Appearing in a Sioux Falls, South Dakota court Monday, the two pleaded not guilty to several counts — including aggravated assault with a dangerous weapon, distribution of marijuana to a minor, distributing a controlled substance to a minor and abuse or cruelty to a minor.


According to authorities, the alleged abuse had been going on for several years. The victims include three boys — aged 17, 13 and 11 — and a 15-year-old girl who are all related. Some are half-siblings.

Captain Josh Phillips with the Minnehaha County Sheriff’s Office said the Longs shocked the kids with a “hot shot cattle prod to get the children to obey commands or if they weren’t listening.” Phillips added the children said it “had been used on them numerous times the last three years.”

Authorities first received a child abuse complaint on May 13, after one of the kids spoke with a Marine Corp recruitment sergeant about his home life.
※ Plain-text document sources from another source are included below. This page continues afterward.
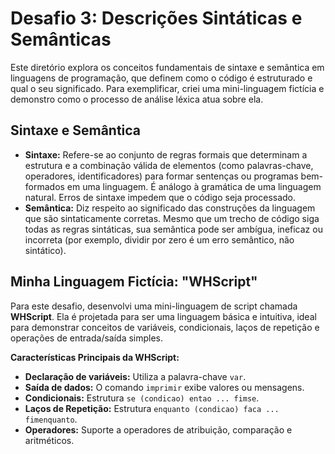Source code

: # Desafio 3: Descrições Sintáticas e Semânticas

Este diretório explora os conceitos fundamentais de sintaxe e semântica em linguagens de programação, que definem como o código é estruturado e qual o seu significado. Para exemplificar, criei uma mini-linguagem fictícia e demonstro como o processo de análise léxica atua sobre ela.

## Sintaxe e Semântica

* **Sintaxe:** Refere-se ao conjunto de regras formais que determinam a estrutura e a combinação válida de elementos (como palavras-chave, operadores, identificadores) para formar sentenças ou programas bem-formados em uma linguagem. É análogo à gramática de uma linguagem natural. Erros de sintaxe impedem que o código seja processado.
* **Semântica:** Diz respeito ao significado das construções da linguagem que são sintaticamente corretas. Mesmo que um trecho de código siga todas as regras sintáticas, sua semântica pode ser ambígua, ineficaz ou incorreta (por exemplo, dividir por zero é um erro semântico, não sintático).

## Minha Linguagem Fictícia: "WHScript"

Para este desafio, desenvolvi uma mini-linguagem de script chamada **WHScript**. Ela é projetada para ser uma linguagem básica e intuitiva, ideal para demonstrar conceitos de variáveis, condicionais, laços de repetição e operações de entrada/saída simples.

**Características Principais da WHScript:**
* **Declaração de variáveis:** Utiliza a palavra-chave `var`.
* **Saída de dados:** O comando `imprimir` exibe valores ou mensagens.
* **Condicionais:** Estrutura `se (condicao) entao ... fimse`.
* **Laços de Repetição:** Estrutura `enquanto (condicao) faca ... fimenquanto`.
* **Operadores:** Suporte a operadores de atribuição, comparação e aritméticos.
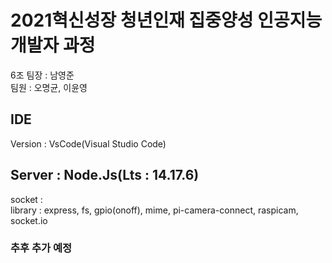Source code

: # 2021혁신성장 청년인재 집중양성 인공지능 개발자 과정

6조 팀장 : 남영준  
팀원 : 오명균, 이윤영

## IDE

Version : VsCode(Visual Studio Code)

## Server : Node.Js(Lts : 14.17.6)

socket :  
library : express, fs, gpio(onoff), mime, pi-camera-connect, raspicam, socket.io

### 추후 추가 예정
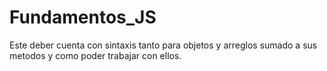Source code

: # Fundamentos_JS

Este deber cuenta con sintaxis tanto para objetos y arreglos sumado a sus metodos y como poder trabajar con ellos.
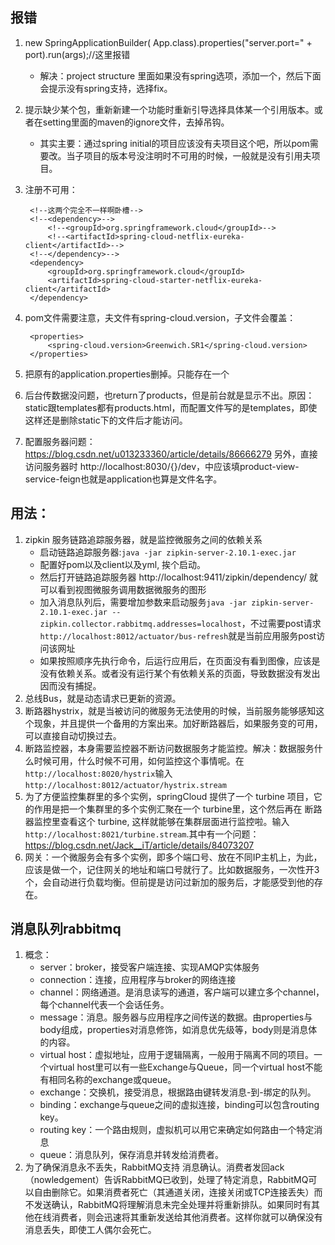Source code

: ## 报错
1. new SpringApplicationBuilder( App.class).properties("server.port=" + port).run(args);//这里报错
   - 解决：project structure 里面如果没有spring选项，添加一个，然后下面会提示没有spring支持，选择fix。
2. 提示缺少某个包，重新新建一个功能时重新引导选择具体某一个引用版本。或者在setting里面的maven的ignore文件，去掉吊钩。
   - 其实主要：通过spring initial的项目应该没有夫项目这个吧，所以pom需要改。当子项目的版本号没注明时不可用的时候，一般就是没有引用夫项目。
 3. 注册不可用：
 
         <!--这两个完全不一样啊卧槽-->
         <!--<dependency>-->
             <!--<groupId>org.springframework.cloud</groupId>-->
             <!--<artifactId>spring-cloud-netflix-eureka-client</artifactId>-->
         <!--</dependency>-->
         <dependency>
             <groupId>org.springframework.cloud</groupId>
             <artifactId>spring-cloud-starter-netflix-eureka-client</artifactId>
         </dependency>
4. pom文件需要注意，夫文件有spring-cloud.version，子文件会覆盖：

        <properties>
            <spring-cloud.version>Greenwich.SR1</spring-cloud.version>
        </properties>
5. 把原有的application.properties删掉。只能存在一个
6. 后台传数据没问题，也return了products，但是前台就是显示不出。原因：static跟templates都有products.html，而配置文件写的是templates，即使这样还是删除static下的文件后才能访问。
7. 配置服务器问题：https://blog.csdn.net/u013233360/article/details/86666279 另外，直接访问服务器时 http://localhost:8030/{}/dev，中应该填product-view-service-feign也就是application也算是文件名字。

## 用法：
1. zipkin 服务链路追踪服务器，就是监控微服务之间的依赖关系
   - 启动链路追踪服务器:`java -jar zipkin-server-2.10.1-exec.jar`
   - 配置好pom以及client以及yml, 挨个启动。
   - 然后打开链路追踪服务器 http://localhost:9411/zipkin/dependency/  就可以看到视图微服务调用数据微服务的图形
   - 加入消息队列后，需要增加参数来启动服务`java -jar zipkin-server-2.10.1-exec.jar --zipkin.collector.rabbitmq.addresses=localhost`，不过需要post请求`http://localhost:8012/actuator/bus-refresh`就是当前应用服务post访问该网址
   - 如果按照顺序先执行命令，后运行应用后，在页面没有看到图像，应该是没有依赖关系。或者没有运行某个有依赖关系的页面，导致数据没有发出因而没有捕捉。
2. 总线Bus，就是动态请求已更新的资源。
3. 断路器hystrix，就是当被访问的微服务无法使用的时候，当前服务能够感知这个现象，并且提供一个备用的方案出来。加好断路器后，如果服务变的可用，可以直接自动切换过去。
4. 断路监控器，本身需要监控器不断访问数据服务才能监控。解决：数据服务什么时候可用，什么时候不可用，如何监控这个事情呢。在`http://localhost:8020/hystrix`输入`http://localhost:8012/actuator/hystrix.stream`
5. 为了方便监控集群里的多个实例，springCloud 提供了一个 turbine 项目，它的作用是把一个集群里的多个实例汇聚在一个 turbine里，这个然后再在 断路器监控里查看这个 turbine, 这样就能够在集群层面进行监控啦。输入`http://localhost:8021/turbine.stream`.其中有一个问题：https://blog.csdn.net/Jack__iT/article/details/84073207
6. 网关：一个微服务会有多个实例，即多个端口号、放在不同IP主机上，为此，应该是做一个，记住网关的地址和端口号就行了。比如数据服务，一次性开3个，会自动进行负载均衡。但前提是访问过新加的服务后，才能感受到他的存在。


## 消息队列rabbitmq
1. 概念：
   - server：broker，接受客户端连接、实现AMQP实体服务
   - connection：连接，应用程序与broker的网络连接
   - channel：网络通道。是消息读写的通道，客户端可以建立多个channel，每个channel代表一个会话任务。
   - message：消息。服务器与应用程序之间传送的数据。由properties与body组成，properties对消息修饰，如消息优先级等，body则是消息体的内容。
   - virtual host：虚拟地址，应用于逻辑隔离，一般用于隔离不同的项目。一个virtual host里可以有一些Exchange与Queue，同一个virtual host不能有相同名称的exchange或queue。
   - exchange：交换机，接受消息，根据路由键转发消息-到-绑定的队列。
   - binding：exchange与queue之间的虚拟连接，binding可以包含routing key。
   - routing key：一个路由规则，虚拟机可以用它来确定如何路由一个特定消息
   - queue：消息队列，保存消息并转发给消费者。
2. 为了确保消息永不丢失，RabbitMQ支持 消息确认。消费者发回ack（nowledgement）告诉RabbitMQ已收到，处理了特定消息，RabbitMQ可以自由删除它。如果消费者死亡（其通道关闭，连接关闭或TCP连接丢失）而不发送确认，RabbitMQ将理解消息未完全处理并将重新排队。如果同时有其他在线消费者，则会迅速将其重新发送给其他消费者。这样你就可以确保没有消息丢失，即使工人偶尔会死亡。
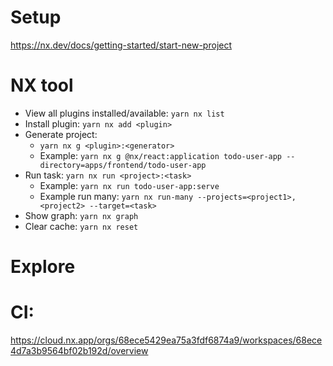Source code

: # Setup

https://nx.dev/docs/getting-started/start-new-project

# NX tool

- View all plugins installed/available: `yarn nx list`
- Install plugin: `yarn nx add <plugin>`
- Generate project:
  - `yarn nx g <plugin>:<generator>`
  - Example: `yarn nx g @nx/react:application todo-user-app --directory=apps/frontend/todo-user-app`
- Run task: `yarn nx run <project>:<task>`
  - Example: `yarn nx run todo-user-app:serve`
  - Example run many: `yarn nx run-many --projects=<project1>,<project2> --target=<task>`
- Show graph: `yarn nx graph`
- Clear cache: `yarn nx reset`

# Explore

# CI:

https://cloud.nx.app/orgs/68ece5429ea75a3fdf6874a9/workspaces/68ece4d7a3b9564bf02b192d/overview
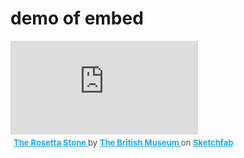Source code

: # demo of embed

<div class="sketchfab-embed-wrapper"> <iframe title="The Rosetta Stone" frameborder="0" allowfullscreen mozallowfullscreen="true" webkitallowfullscreen="true" allow="autoplay; fullscreen; xr-spatial-tracking" xr-spatial-tracking execution-while-out-of-viewport execution-while-not-rendered web-share src="https://sketchfab.com/models/1e03509704a3490e99a173e53b93e282/embed"> </iframe> <p style="font-size: 13px; font-weight: normal; margin: 5px; color: #4A4A4A;"> <a href="https://sketchfab.com/3d-models/the-rosetta-stone-1e03509704a3490e99a173e53b93e282?utm_medium=embed&utm_campaign=share-popup&utm_content=1e03509704a3490e99a173e53b93e282" target="_blank" style="font-weight: bold; color: #1CAAD9;"> The Rosetta Stone </a> by <a href="https://sketchfab.com/britishmuseum?utm_medium=embed&utm_campaign=share-popup&utm_content=1e03509704a3490e99a173e53b93e282" target="_blank" style="font-weight: bold; color: #1CAAD9;"> The British Museum </a> on <a href="https://sketchfab.com?utm_medium=embed&utm_campaign=share-popup&utm_content=1e03509704a3490e99a173e53b93e282" target="_blank" style="font-weight: bold; color: #1CAAD9;">Sketchfab</a></p></div>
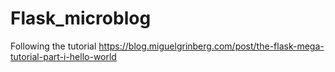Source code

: # Flask_microblog
Following the tutorial
https://blog.miguelgrinberg.com/post/the-flask-mega-tutorial-part-i-hello-world
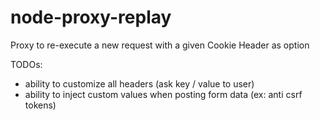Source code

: # node-proxy-replay
Proxy to re-execute a new request with a given Cookie Header as option

TODOs:
 - ability to customize all headers (ask key / value to user)
 - ability to inject custom values when posting form data (ex: anti csrf tokens)
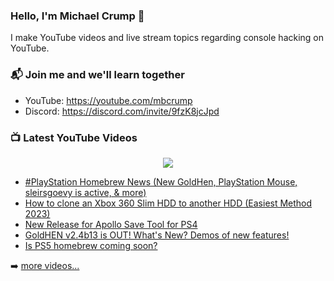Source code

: ### Hello, I'm Michael Crump 👋

I make YouTube videos and live stream topics regarding console hacking on YouTube. 

### 📬 Join me and we'll learn together

- YouTube: https://youtube.com/mbcrump
- Discord: https://discord.com/invite/9fzK8jcJpd

### 📺 Latest YouTube Videos

<div align="center">

[<img src="https://img.shields.io/badge/-Subscribe-red?style=for-the-badge&logo=youtube&logoColor=white"/>](https://www.youtube.com/c/mbcrump?sub_confirmation=1)

</div>

<!-- YOUTUBE:START -->
- [#PlayStation Homebrew News &lpar;New GoldHen, PlayStation Mouse, sleirsgoevy is active, &amp; more&rpar;](https://www.youtube.com/watch?v=N6L4pNcKBU8)
- [How to clone an Xbox 360 Slim HDD to another HDD  &lpar;Easiest Method 2023&rpar;](https://www.youtube.com/watch?v=dGg3Uc_r6OU)
- [New Release for Apollo Save Tool for PS4](https://www.youtube.com/watch?v=z9R2rmP2jsA)
- [GoldHEN v2.4b13 is OUT! What&#39;s New? Demos of new features!](https://www.youtube.com/watch?v=XnAKLCCLCcE)
- [Is PS5 homebrew coming soon?](https://www.youtube.com/watch?v=EgQWDeKy5R8)
<!-- YOUTUBE:END -->

➡️ [more videos...](https://youtube.com/mbcrump)

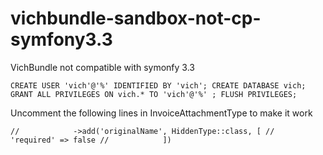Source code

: # vichbundle-sandbox-not-cp-symfony3.3
VichBundle not compatible with symonfy 3.3 

`
CREATE USER 'vich'@'%' IDENTIFIED BY 'vich';
CREATE DATABASE vich;
GRANT ALL PRIVILEGES ON vich.* TO 'vich'@'%' ;
FLUSH PRIVILEGES;
`

Uncomment the following lines in InvoiceAttachmentType to make it work

`
//            ->add('originalName', HiddenType::class, [
//                'required' => false
//            ])
`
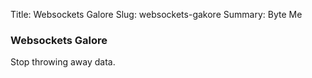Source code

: Title: Websockets Galore
Slug: websockets-gakore
Summary: Byte Me

### Websockets Galore

Stop throwing away data.



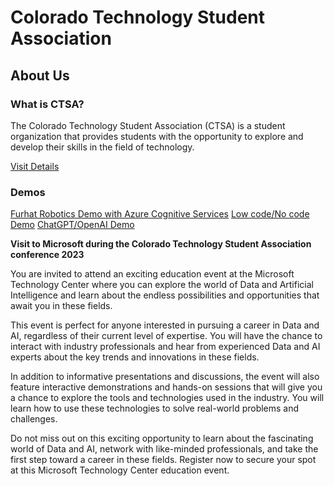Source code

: # Colorado Technology Student Association

## About Us

### What is CTSA?

The Colorado Technology Student Association (CTSA) is a student organization that provides students with the opportunity to explore and develop their skills in the field of technology. 

[Visit Details](imgs/CTSA.png)

### Demos

[Furhat Robotics Demo with Azure Cognitive Services](https://www.youtube.com/watch?v=sKiowJ_5yME)
[Low code/No code Demo](https://www.lobe.ai/)
[ChatGPT/OpenAI Demo](https://githubnext.com/projects/hey-github/)

__Visit to Microsoft during the Colorado Technology Student Association conference 2023__

You are invited to attend an exciting education event at the Microsoft Technology Center where you can explore the world of Data and Artificial Intelligence and learn about the endless possibilities and opportunities that await you in these fields.

This event is perfect for anyone interested in pursuing a career in Data and AI, regardless of their current level of expertise. You will have the chance to interact with industry professionals and hear from experienced Data and AI experts about the key trends and innovations in these fields.

In addition to informative presentations and discussions, the event will also feature interactive demonstrations and hands-on sessions that will give you a chance to explore the tools and technologies used in the industry. You will learn how to use these technologies to solve real-world problems and challenges.

Do not miss out on this exciting opportunity to learn about the fascinating world of Data and AI, network with like-minded professionals, and take the first step toward a career in these fields. Register now to secure your spot at this Microsoft Technology Center education event.
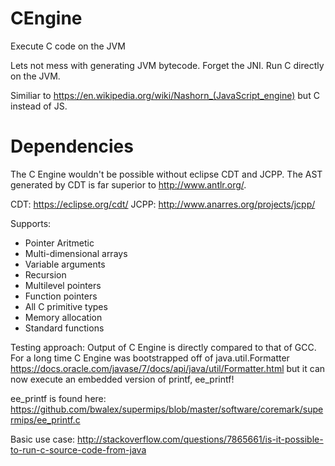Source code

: # CEngine
Execute C code on the JVM

Lets not mess with generating JVM bytecode.  Forget the JNI.  Run C directly on the JVM.

Similiar to https://en.wikipedia.org/wiki/Nashorn_(JavaScript_engine) but C instead of JS.

# Dependencies

The C Engine wouldn't be possible without eclipse CDT and JCPP.  The AST generated by CDT is far superior to http://www.antlr.org/.

CDT: https://eclipse.org/cdt/
JCPP: http://www.anarres.org/projects/jcpp/

Supports:
- Pointer Aritmetic
- Multi-dimensional arrays
- Variable arguments
- Recursion
- Multilevel pointers
- Function pointers
- All C primitive types
- Memory allocation
- Standard functions

Testing approach:
Output of C Engine is directly compared to that of GCC. For a long time C Engine was bootstrapped off of java.util.Formatter https://docs.oracle.com/javase/7/docs/api/java/util/Formatter.html but it can now execute an embedded version of printf, ee_printf!

ee_printf is found here:
https://github.com/bwalex/supermips/blob/master/software/coremark/supermips/ee_printf.c

Basic use case:
http://stackoverflow.com/questions/7865661/is-it-possible-to-run-c-source-code-from-java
That sergeant called relatives, who then called the police. When police visited the home, Crystallynn was home, but Lance wasn’t.


According to the arrest warrant, she admitted Lance would “sometimes chase their children with a hot-shot taser to intimidate them,” but also said he “doesn’t actually taze them.”

During their interviews, one of the children reportedly told police Lance gave him and his siblings meth and marijuana over the last two and a half years. He also said they were given drugs by Lance because he thought it would “help them learn about drugs, so that drugs wouldn’t ruin their lives later on.”

The four children are currently in the custody of the Department of Social Services.